OK, this is my matrix from odd even reduction. It's just natural to try the idea, and the idea works, but not so perfectly, because previously in 1d, that just gave us the answer 2. It was 4 minus 2, but now in 2d, we have a matrix, not surprising, but what we don't like is the fact that the bandwith is growing. k was tri-diagonal, but when we square it, it will have five diagonal, and when we repeat the odd even cycles. When we do it again. Those five diagonals will be nine diagonals, and onwards. So, I'm getting half-sized problems. All the odd-numbered rows in my square are eliminated, this just involves the even-numbered rows, but the matrix is not tri-diagonal anymore, it's growing in bandwith. So, and then you have to keep track of it, so the final conclusion is that this is a pretty good idea, but it's not quite as good as this one. It's not as good as the FFT-based idea.

Also, if you look to see what is most efficient -- see the eigenvectors are still here, so I could do three steps of this and then go to Fourier, and that probably is about right. So, if you really wanted to polish off a fast Poisson solver, you could do maybe two steps or three of odd even cyclic reduction, but then your matrix is getting messy and you switch to the fast Poisson solver, so it's not quite Poisson anymore, because it's has a messier matrix, but it still has the same eigenvectors. As long as we stay with the matrix k, we know it's eigenvectors, and we know that they're sines and that they're quick to work with. OK. Anyway, there you go. That's a fast algorithm for the lecture before the spring break.

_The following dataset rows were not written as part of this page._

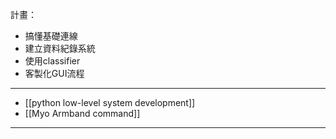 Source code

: 計畫：
- 搞懂基礎連線
- 建立資料紀錄系統
- 使用classifier
- 客製化GUI流程

---
- [[python low-level system development]]
- [[Myo Armband command]]

--- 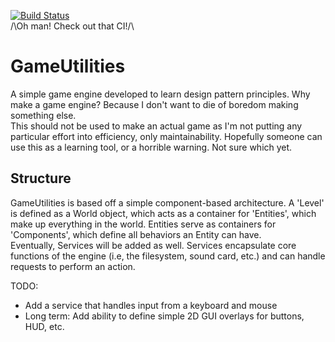 ﻿[![Build Status](http://ec2-52-0-23-21.compute-1.amazonaws.com:8080/buildStatus/icon?job=GameUtilities)](http://ec2-52-0-23-21.compute-1.amazonaws.com:8080/job/GameUtilities/)  
/\Oh man! Check out that CI!/\

GameUtilities
====
A simple game engine developed to learn design pattern principles. Why make a game engine? Because I don't want to die of boredom making something else.  
This should not be used to make an actual game as I'm not putting any particular effort into efficiency, only maintainability. Hopefully someone can use this as a learning tool, or a horrible warning. Not sure which yet.

Structure
----
GameUtilities is based off a simple component-based architecture. A 'Level' is defined as a World object, which acts as a container for 'Entities', which make up everything in the world. Entities serve as containers for 'Components', which define all behaviors an Entity can have.  
Eventually, Services will be added as well. Services encapsulate core functions of the engine (i.e, the filesystem, sound card, etc.) and can handle requests to perform an action.

TODO:  
* Add a service that handles input from a keyboard and mouse  
* Long term: Add ability to define simple 2D GUI overlays for buttons, HUD, etc.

So after the break is, first of all discussion of projects. If your project could include page -- and you could maybe email the whole project to Mr. [? Cho ?]. Maybe also, could you email to me a sort of summary page that tells me what you did, so I'll save the summary pages, and I'll have for Mr. [? Cho ?] the complete project with printout and graph, as far as appropriate, and so we'll spend some time on that, and then move to the big topic of the rest of the course, which is solving optimization problems, minimization, maximization in many variables. OK, so have a good spring break and see you a week from Wednesday. Good.